No. 15 – January-March, 1995
During the month of November, the Julia Lublin Art Gallery exhibits a series of paintings by Nicolas Guagnini. Guagnini, born in Buenos Aires in 1966, belongs to the emerging generation of the nineties, which in Argentina, defines a group of post-avant-garde artists, who base their aesthetics on the assumptions of conceptual art, but without disregarding emotions, affections and subjectivity. It is a hot Neo-conceptualism that challenges the limits between rigour and excess. In this sense, the option for this type of discourse links Guagnini to other artists such as Pablo Siquier, Fabián Burgos and Graciela Hasper.
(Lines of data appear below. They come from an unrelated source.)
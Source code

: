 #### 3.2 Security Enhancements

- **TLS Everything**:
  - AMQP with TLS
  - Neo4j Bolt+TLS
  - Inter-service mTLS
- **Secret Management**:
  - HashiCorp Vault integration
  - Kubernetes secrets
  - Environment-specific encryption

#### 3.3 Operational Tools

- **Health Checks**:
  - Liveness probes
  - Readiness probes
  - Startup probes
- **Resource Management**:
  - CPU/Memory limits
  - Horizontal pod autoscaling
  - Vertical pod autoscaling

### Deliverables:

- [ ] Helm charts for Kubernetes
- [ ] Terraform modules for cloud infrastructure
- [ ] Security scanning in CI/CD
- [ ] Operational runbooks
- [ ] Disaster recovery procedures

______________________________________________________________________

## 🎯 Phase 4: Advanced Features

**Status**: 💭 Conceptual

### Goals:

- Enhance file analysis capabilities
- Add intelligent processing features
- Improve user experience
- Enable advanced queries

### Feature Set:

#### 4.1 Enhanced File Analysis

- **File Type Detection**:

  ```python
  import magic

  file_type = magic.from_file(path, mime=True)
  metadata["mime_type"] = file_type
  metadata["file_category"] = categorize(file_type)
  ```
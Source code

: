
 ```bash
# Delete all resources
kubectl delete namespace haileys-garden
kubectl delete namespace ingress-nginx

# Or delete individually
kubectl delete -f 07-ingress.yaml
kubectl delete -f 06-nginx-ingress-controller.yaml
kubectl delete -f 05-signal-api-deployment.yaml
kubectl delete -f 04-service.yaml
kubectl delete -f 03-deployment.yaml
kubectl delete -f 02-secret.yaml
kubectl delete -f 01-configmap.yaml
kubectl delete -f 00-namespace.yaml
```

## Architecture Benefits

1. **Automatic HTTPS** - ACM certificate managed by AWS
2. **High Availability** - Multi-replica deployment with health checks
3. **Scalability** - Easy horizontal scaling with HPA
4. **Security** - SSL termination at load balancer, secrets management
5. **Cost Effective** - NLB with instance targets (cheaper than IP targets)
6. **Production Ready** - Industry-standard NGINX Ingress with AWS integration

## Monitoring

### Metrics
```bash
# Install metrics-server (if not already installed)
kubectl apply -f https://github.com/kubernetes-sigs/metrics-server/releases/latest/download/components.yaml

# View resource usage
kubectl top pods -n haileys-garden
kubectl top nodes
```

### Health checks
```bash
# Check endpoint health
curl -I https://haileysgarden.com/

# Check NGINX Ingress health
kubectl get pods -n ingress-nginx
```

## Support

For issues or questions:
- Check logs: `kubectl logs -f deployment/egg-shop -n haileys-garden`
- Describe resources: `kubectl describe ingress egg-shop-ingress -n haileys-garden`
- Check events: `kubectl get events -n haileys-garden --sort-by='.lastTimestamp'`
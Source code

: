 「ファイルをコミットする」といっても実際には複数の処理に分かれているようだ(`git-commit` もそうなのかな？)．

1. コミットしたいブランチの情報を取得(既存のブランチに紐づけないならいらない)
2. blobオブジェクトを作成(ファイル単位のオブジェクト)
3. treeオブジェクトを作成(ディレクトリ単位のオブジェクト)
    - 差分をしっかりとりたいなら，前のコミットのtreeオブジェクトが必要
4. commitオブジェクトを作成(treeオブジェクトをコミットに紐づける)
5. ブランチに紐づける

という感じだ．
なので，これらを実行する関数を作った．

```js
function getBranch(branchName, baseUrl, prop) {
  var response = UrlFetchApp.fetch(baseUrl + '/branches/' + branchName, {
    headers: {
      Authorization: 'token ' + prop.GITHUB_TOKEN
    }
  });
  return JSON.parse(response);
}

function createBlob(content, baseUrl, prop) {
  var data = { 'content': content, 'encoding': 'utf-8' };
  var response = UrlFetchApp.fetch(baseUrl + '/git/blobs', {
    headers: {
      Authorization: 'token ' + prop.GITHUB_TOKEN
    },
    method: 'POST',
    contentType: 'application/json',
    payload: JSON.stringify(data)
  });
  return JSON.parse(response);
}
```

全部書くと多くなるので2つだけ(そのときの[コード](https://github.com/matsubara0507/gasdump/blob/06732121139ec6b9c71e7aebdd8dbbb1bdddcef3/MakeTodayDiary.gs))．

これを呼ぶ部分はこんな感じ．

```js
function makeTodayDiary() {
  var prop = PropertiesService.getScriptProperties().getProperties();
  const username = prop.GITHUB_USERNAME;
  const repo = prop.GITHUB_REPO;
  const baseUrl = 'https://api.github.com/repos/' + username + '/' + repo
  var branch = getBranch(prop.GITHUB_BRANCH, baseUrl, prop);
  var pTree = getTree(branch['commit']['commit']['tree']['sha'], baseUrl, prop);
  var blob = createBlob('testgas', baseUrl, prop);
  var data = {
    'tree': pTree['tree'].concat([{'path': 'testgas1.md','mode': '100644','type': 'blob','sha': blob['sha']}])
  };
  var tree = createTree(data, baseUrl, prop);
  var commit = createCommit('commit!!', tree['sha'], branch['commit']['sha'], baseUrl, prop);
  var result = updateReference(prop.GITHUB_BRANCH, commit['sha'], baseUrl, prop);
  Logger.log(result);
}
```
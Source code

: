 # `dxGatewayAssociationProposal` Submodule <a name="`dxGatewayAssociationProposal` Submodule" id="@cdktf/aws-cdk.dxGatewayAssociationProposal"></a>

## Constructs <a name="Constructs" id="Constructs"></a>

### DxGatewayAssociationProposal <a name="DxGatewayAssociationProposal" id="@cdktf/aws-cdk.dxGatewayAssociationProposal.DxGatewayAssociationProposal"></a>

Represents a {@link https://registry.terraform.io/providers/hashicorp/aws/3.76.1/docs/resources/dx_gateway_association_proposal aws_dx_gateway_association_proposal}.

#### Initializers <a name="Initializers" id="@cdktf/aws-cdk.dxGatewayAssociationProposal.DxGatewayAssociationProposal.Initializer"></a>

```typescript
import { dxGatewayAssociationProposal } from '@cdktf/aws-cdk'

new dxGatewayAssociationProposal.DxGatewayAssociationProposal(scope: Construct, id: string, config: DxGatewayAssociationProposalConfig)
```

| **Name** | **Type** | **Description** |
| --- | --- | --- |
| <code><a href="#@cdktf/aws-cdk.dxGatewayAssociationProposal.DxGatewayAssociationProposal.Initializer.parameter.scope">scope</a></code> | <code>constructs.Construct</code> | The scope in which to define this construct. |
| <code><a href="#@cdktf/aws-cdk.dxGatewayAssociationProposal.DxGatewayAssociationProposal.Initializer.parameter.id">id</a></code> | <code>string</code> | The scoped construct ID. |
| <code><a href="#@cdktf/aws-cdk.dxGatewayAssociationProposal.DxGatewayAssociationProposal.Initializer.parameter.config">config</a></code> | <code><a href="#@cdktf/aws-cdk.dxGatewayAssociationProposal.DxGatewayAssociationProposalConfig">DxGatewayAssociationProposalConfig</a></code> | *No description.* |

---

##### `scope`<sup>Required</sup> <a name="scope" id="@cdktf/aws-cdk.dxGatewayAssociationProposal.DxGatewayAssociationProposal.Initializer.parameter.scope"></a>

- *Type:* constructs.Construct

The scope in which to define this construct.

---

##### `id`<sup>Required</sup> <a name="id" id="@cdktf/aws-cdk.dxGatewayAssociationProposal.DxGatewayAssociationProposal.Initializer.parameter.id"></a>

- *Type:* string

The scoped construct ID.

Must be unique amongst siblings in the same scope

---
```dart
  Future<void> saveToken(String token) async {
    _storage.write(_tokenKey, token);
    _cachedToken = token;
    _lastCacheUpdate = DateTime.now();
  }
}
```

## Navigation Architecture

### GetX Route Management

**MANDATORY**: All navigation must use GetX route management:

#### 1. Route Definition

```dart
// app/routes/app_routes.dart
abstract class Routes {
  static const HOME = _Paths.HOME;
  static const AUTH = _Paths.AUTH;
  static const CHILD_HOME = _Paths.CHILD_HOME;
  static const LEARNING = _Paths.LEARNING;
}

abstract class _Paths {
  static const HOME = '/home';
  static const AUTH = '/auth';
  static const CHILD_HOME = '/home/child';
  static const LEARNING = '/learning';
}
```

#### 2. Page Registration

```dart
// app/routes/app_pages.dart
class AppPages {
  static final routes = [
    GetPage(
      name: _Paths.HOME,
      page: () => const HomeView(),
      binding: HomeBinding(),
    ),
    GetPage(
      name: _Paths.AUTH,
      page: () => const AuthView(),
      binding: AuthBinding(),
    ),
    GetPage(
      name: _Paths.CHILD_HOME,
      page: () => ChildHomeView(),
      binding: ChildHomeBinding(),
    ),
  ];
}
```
In this exhibition, the artist presents oil paintings, with the obsession of a polished and precise technique, which shows the relationship with the metaphysical work of Roberto Aizenberg, the Argentinean painter who was his mentor for two years. Initially, Guagnini’s paintings appear to be abstract works, citing a calligraphy with a labyrinthine syntax that, as in the literature of Jorge Luis Borges, forms an apocryphal narrative. The ambiguity of this invented iconography, which establishes a path for the gaze, full of curves and counter curves, of entrances and exits, of full and empty, becomes disturbing when, almost suddenly, one discovers that under the first appearance of an ornamental reading, reminiscences of a silhouette are outlined. The contours of a face can be guessed more clearly, as it is hinted at by the allusion to two self-referential elements: a nose and an ear, which the artist copies from his own face. The narcissistic attitude of the self-portrait marks the inclusion of the private sphere and of subjectivity in contemporary art. These are fragments of an alluvial identity, which in Guagnini’s case, is a reflection on the particular condition of the national make-up of our territory, a melting pot of ethnicities and an eclectic mixture of a culture shaped by the particular contributions of different immigrant masses. The artist proposes a possible construction of the identity of the visual arts, through the eclectic appropriation of styles and small features of different languages. A certain general constructive tone –characteristic of the Rioplatense tradition– is arbitrarily juxtaposed with traces of aestheticized and deformed Arab writing, in a clean and linear image, linked to the concepts of graphic design.
Guagnini proposes a double reading of the public and the private, in a visual biography devoid of epic and strong contents, but suggesting the constitution of an ethics of provisional meanings that revalue the understanding of the private sphere as a possible approach to the proposals of the contemporary world.